Aka Thaumetopoea processionea AKA Oak processionary moth AKA Eichen-Prozessionsspinner AKA irritating little wrigglers AKA bane of last summer

Despite lock down, restricting movement (these pesky crawlers con't care one jot), ramblers might end up in the woods, or even unknowingly neighboring a nest.

Some quick info:

Common name: oak processionary moth

Scientific nameThaumetopoea processionea

What does it affect?: oak species (species in the genus Quercus)

Origin: Central Europe

After 2019's rather panicked taping off of trees, just what is the oak processionary moth?

The oak processionary moth is a species of moth with caterpillars that nest on oak trees (clue is in the name). The caterpillars are covered in small hairs which can cause health risks in humans (they are rather painful and can cause serious allergic reaction).

To minimise health risks:

  • Do not touch or approach oak processionary moth caterpillars or their nests. It's not that they get territorial, but rather the hairs are very fine and carry easy on the wind.
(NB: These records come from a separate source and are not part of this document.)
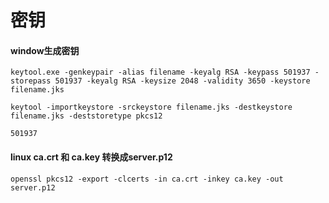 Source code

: # 密钥

#### window生成密钥

```shell
keytool.exe -genkeypair -alias filename -keyalg RSA -keypass 501937 -storepass 501937 -keyalg RSA -keysize 2048 -validity 3650 -keystore filename.jks

keytool -importkeystore -srckeystore filename.jks -destkeystore filename.jks -deststoretype pkcs12

501937
```

#### linux   ca.crt 和 ca.key 转换成server.p12 

```shell
openssl pkcs12 -export -clcerts -in ca.crt -inkey ca.key -out server.p12
```


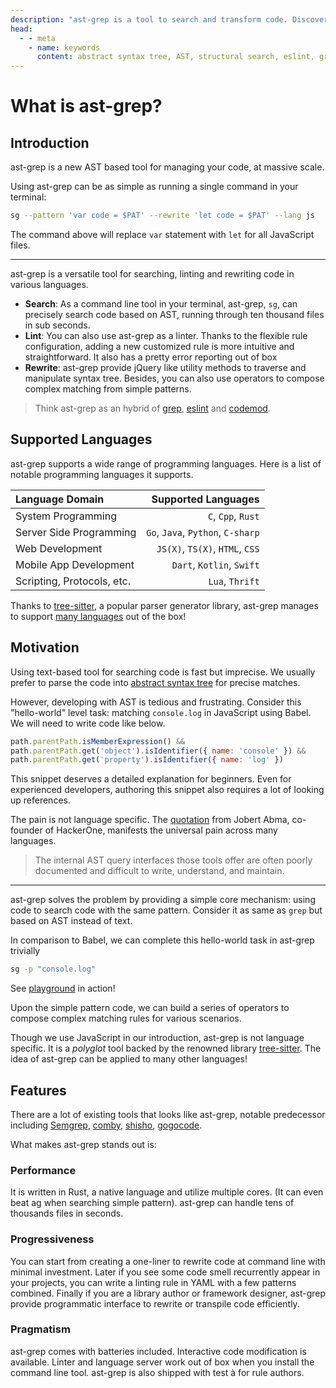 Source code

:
 ```yaml
---
description: "ast-grep is a tool to search and transform code. Discover its core features: easy syntax, flexible interface, and multi-language support."
head:
  - - meta
    - name: keywords
      content: abstract syntax tree, AST, structural search, eslint, grep, codemod, introduction, high performance, linting
---
```


# What is ast-grep?

## Introduction

ast-grep is a new AST based tool for managing your code, at massive scale.

Using ast-grep can be as simple as running a single command in your terminal:

```bash
sg --pattern 'var code = $PAT' --rewrite 'let code = $PAT' --lang js
```

The command above will replace `var` statement with `let` for all JavaScript files.

---

ast-grep is a versatile tool for searching, linting and rewriting code in various languages.

* **Search**: As a command line tool in your terminal, ast-grep, `sg`, can precisely search code based on AST, running through ten thousand files in sub seconds.
* **Lint**: You can also use ast-grep as a linter. Thanks to the flexible rule configuration, adding a new customized rule is more intuitive and straightforward. It also has a pretty error reporting out of box
* **Rewrite**: ast-grep provide jQuery like utility methods to traverse and manipulate syntax tree. Besides, you can also use operators to compose complex matching from simple patterns.

> Think ast-grep as an hybrid of [grep](https://www.gnu.org/software/grep/manual/grep.html), [eslint](https://eslint.org/) and [codemod](https://github.com/facebookincubator/fastmod).

## Supported Languages

ast-grep supports a wide range of programming languages. Here is a list of notable programming languages it supports.

|Language Domain|Supported Languages|
|:--------------|------------------:|
|System Programming| `C`, `Cpp`, `Rust`|
|Server Side Programming| `Go`, `Java`, `Python`, `C-sharp`|
|Web Development| `JS(X)`, `TS(X)`, `HTML`, `CSS`|
|Mobile App Development| `Dart`, `Kotlin`, `Swift`|
|Scripting, Protocols, etc.| `Lua`, `Thrift`|

Thanks to [tree-sitter](https://tree-sitter.github.io/tree-sitter/), a popular parser generator library, ast-grep manages to support [many languages](/reference/languages) out of the box!

## Motivation

Using text-based tool for searching code is fast but imprecise. We usually prefer to parse the code into [abstract syntax tree](https://www.wikiwand.com/en/Abstract_syntax_tree) for precise matches.

However, developing with AST is tedious and frustrating. Consider this "hello-world" level task: matching `console.log` in JavaScript using Babel. We will need to write code like below.

```javascript
path.parentPath.isMemberExpression() &&
path.parentPath.get('object').isIdentifier({ name: 'console' }) &&
path.parentPath.get('property').isIdentifier({ name: 'log' })
```

This snippet deserves a detailed explanation for beginners. Even for experienced developers, authoring this snippet also requires a lot of looking up references.

The pain is not language specific. The [quotation](https://portswigger.net/daily-swig/semgrep-static-code-analysis-tool-helps-eliminate-entire-classes-of-vulnerabilities) from Jobert Abma, co-founder of HackerOne, manifests the universal pain across many languages.

> The internal AST query interfaces those tools offer are often poorly documented and difficult to write, understand, and maintain.

----

ast-grep solves the problem by providing a simple core mechanism: using code to search code with the same pattern.
Consider it as same as `grep` but based on AST instead of text.

In comparison to Babel, we can complete this hello-world task in ast-grep trivially

```bash
sg -p "console.log"
```

See [playground](/playground.html) in action!

Upon the simple pattern code, we can build a series of operators to compose complex matching rules for various scenarios.

Though we use JavaScript in our introduction, ast-grep is not language specific. It is a _polyglot_ tool backed by the renowned library [tree-sitter](https://tree-sitter.github.io/).
The idea of ast-grep can be applied to many other languages!

## Features

There are a lot of existing tools that looks like ast-grep, notable predecessor including [Semgrep](https://semgrep.dev/), [comby](https://comby.dev/), [shisho](https://shisho.dev/), [gogocode](https://gogocode.io/).

What makes ast-grep stands out is:

### Performance

It is written in Rust, a native language and utilize multiple cores. (It can even beat ag when searching simple pattern). ast-grep can handle tens of thousands files in seconds.

### Progressiveness
You can start from creating a one-liner to rewrite code at command line with minimal investment. Later if you see some code smell recurrently appear in your projects, you can write a linting rule in YAML with a few patterns combined. Finally if you are a library author or framework designer, ast-grep provide programmatic interface to rewrite or transpile code efficiently.

### Pragmatism
ast-grep comes with batteries included. Interactive code modification is available. Linter and language server work out of box when you install the command line tool. ast-grep is also shipped with test à for rule authors.
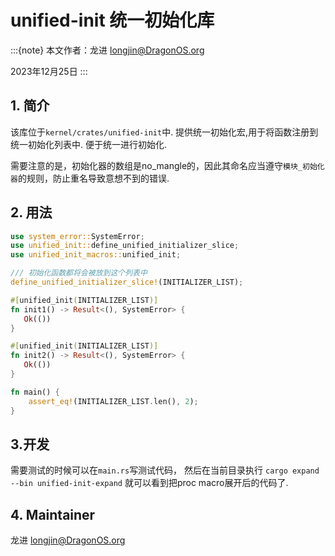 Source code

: # unified-init 统一初始化库

:::{note}
本文作者：龙进 <longjin@DragonOS.org>

2023年12月25日
:::

## 1. 简介

该库位于`kernel/crates/unified-init`中.
提供统一初始化宏,用于将函数注册到统一初始化列表中. 便于统一进行初始化.

需要注意的是，初始化器的数组是no_mangle的，因此其命名应当遵守`模块_初始化器`的规则，防止重名导致意想不到的错误.


## 2. 用法


```rust
use system_error::SystemError;
use unified_init::define_unified_initializer_slice;
use unified_init_macros::unified_init;

/// 初始化函数都将会被放到这个列表中
define_unified_initializer_slice!(INITIALIZER_LIST);

#[unified_init(INITIALIZER_LIST)]
fn init1() -> Result<(), SystemError> {
   Ok(())
}

#[unified_init(INITIALIZER_LIST)]
fn init2() -> Result<(), SystemError> {
   Ok(())
}

fn main() {
    assert_eq!(INITIALIZER_LIST.len(), 2);
}

```

## 3.开发

需要测试的时候可以在`main.rs`写测试代码，
然后在当前目录执行 `cargo expand --bin unified-init-expand`
就可以看到把proc macro展开后的代码了.

## 4. Maintainer

龙进 <longjin@DragonOS.org>


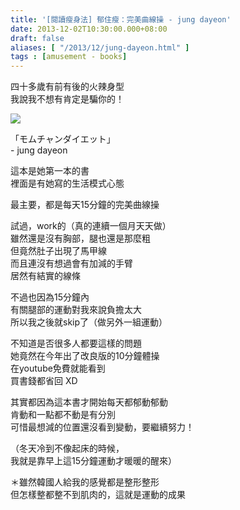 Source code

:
 ```yaml
---
title: '[閱讀瘦身法] 郁住瘦：完美曲線操 - jung dayeon'
date: 2013-12-02T10:30:00.000+08:00
draft: false
aliases: [ "/2013/12/jung-dayeon.html" ]
tags : [amusement - books]
---
```


四十多歲有前有後的火辣身型  
我說我不想有肯定是騙你的！  

![](/images/jungdayeon.jpg)

「モムチャンダイエット」  
\- jung dayeon  
  
這本是她第一本的書  
裡面是有她寫的生活模式心態  
  
最主要，都是每天15分鐘的完美曲線操  
  
試過，work的（真的連續一個月天天做）  
雖然還是沒有胸部，腿也還是那麼粗  
但竟然肚子出現了馬甲線  
而且連沒有想過會有加減的手臂  
居然有結實的線條  
  
不過也因為15分鐘內  
有關腿部的運動對我來說負擔太大  
所以我之後就skip了（做另外一組運動）  
  
不知道是否很多人都要這樣的問題  
她竟然在今年出了改良版的10分鐘體操  
在youtube免費就能看到  
買書錢都省回 XD  
  
其實都因為這本書才開始每天都郁動郁動  
肯動和一點都不動是有分別  
可惜最想減的位置還沒看到變動，要繼續努力！  
  
（冬天冷到不像起床的時候，  
我就是靠早上這15分鐘運動才暖暖的醒來）  
  
  
  
＊雖然韓國人給我的感覺都是整形整形  
但怎樣整都整不到肌肉的，這就是運動的成果
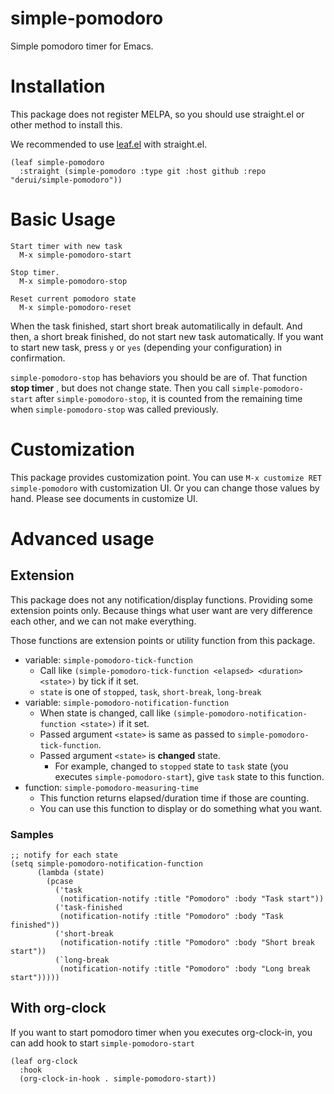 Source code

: # simple-pomodoro
Simple pomodoro timer for Emacs.

# Installation
This package does not register MELPA, so you should use straight.el or other method to install this.

We recommended to use [leaf.el](https://github.com/conao3/leaf.el) with straight.el.

```emacs-lisp
(leaf simple-pomodoro
  :straight (simple-pomodoro :type git :host github :repo "derui/simple-pomodoro"))
```

# Basic Usage
```
Start timer with new task
  M-x simple-pomodoro-start

Stop timer.
  M-x simple-pomodoro-stop
  
Reset current pomodoro state
  M-x simple-pomodoro-reset
```

When the task finished, start short break automatilically in default. And then, a short break finished, do not start new task automatically. If you want to start new task, press `y` or `yes` (depending your configuration) in confirmation.

`simple-pomodoro-stop` has behaviors you should be are of. That function **stop timer** , but does not change state. Then you call `simple-pomodoro-start` after `simple-pomodoro-stop`, it is counted from the remaining time when `simple-pomodoro-stop` was called previously.

# Customization
This package provides customization point. You can use `M-x customize RET simple-pomodoro` with customization UI. Or you can change those values by hand.
Please see documents in customize UI.

# Advanced usage

## Extension
This package does not any notification/display functions. Providing some extension points only. Because things what user want are very difference each other, and we can not make everything.

Those functions are extension points or utility function from this package.

- variable: `simple-pomodoro-tick-function`
  - Call like `(simple-pomodoro-tick-function <elapsed> <duration> <state>)` by tick if it set.
  - `state` is one of `stopped`, `task`, `short-break`, `long-break`
- variable: `simple-pomodoro-notification-function`
  - When state is changed, call like `(simple-pomodoro-notification-function <state>)` if it set.
  - Passed argument `<state>` is same as passed to `simple-pomodoro-tick-function`.
  - Passed argument `<state>` is **changed** state.
    - For example, changed to `stopped` state to `task` state (you executes `simple-pomodoro-start`), give `task` state to this function.
- function: `simple-pomodoro-measuring-time`
  - This function returns elapsed/duration time if those are counting.
  - You can use this function to display or do something what you want.
  
  
### Samples

```emacs-lisp
;; notify for each state
(setq simple-pomodoro-notification-function 
      (lambda (state) 
        (pcase 
          ('task
           (notification-notify :title "Pomodoro" :body "Task start"))
          ('task-finished
           (notification-notify :title "Pomodoro" :body "Task finished"))
          ('short-break
           (notification-notify :title "Pomodoro" :body "Short break start"))
          (`long-break
           (notification-notify :title "Pomodoro" :body "Long break start")))))
```

## With org-clock
If you want to start pomodoro timer when you executes org-clock-in, you can add hook to start `simple-pomodoro-start` 

```emacs-lisp
(leaf org-clock
  :hook
  (org-clock-in-hook . simple-pomodoro-start))
```

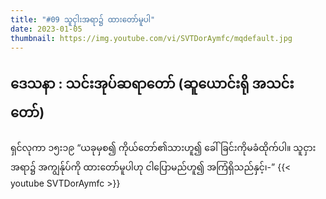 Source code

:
 ```yaml
---
title: "#09 သူငှါးအရာ၌ ထားတော်မူပါ"
date: 2023-01-05
thumbnail: https://img.youtube.com/vi/SVTDorAymfc/mqdefault.jpg
---
```

ဒေသနာ : သင်းအုပ်ဆရာတော် (ဆူယောင်းရို အသင်းတော်) 
---
<!--more-->
ရှင်လုကာ ၁၅း၁၉ “ယခုမှစ၍ ကိုယ်တော်၏သားဟူ၍ ခေါ်ခြင်းကိုမခံထိုက်ပါ။ သူငှားအရာ၌ အကျွန်ုပ်ကို ထားတော်မူပါဟု ငါပြောမည်ဟူ၍ အကြံရှိသည်နှင့်၊-”
{{< youtube SVTDorAymfc >}}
Plus there's absolutely loads of them.

  • Do not let children or animals touch or approach the caterpillars or nests, per above reasons.

  • Do not try and remove the caterpillars or nest yourself, per the obvious risks and above reasons.


© Unsplash

What exactly do they do to the tree?

Although there is just the one generation of oak processionary moth per year they do a heck of a lot of damage for such small critters.

The caterpillars hatch in spring and go through several instars (developmental stages), eventually developing the irritating hairs. The caterpillars descend lower down the tree as they develop, stripping the tree of its leaves as they go, leaving it vulnerable and weakened.


In summer, the wrigglers retreat into nests and pupate, with the adult moths emerging in late summer.

The moths hang about for only four days in order to mate before popping off the mortal coil. The female lays her fertilised eggs high in the tree canopy and the cycle begins again.

What does oak processionary moth damage look like?

The oak processionary moth feeds and lives almost exclusively on oak trees.

An infested tree will display symptoms which include:

  • Caterpillars in procession on the trunk nose-to-tail in late spring and early summer. The procession is sometimes arrow-shaped with one leader and rows of caterpillars following.

  • Nests on trunks and larger branches of oak trees. They are made of distinctive white silken webbing that fades to a light brown colour.

  • Dislodged nests on the ground near oak trees.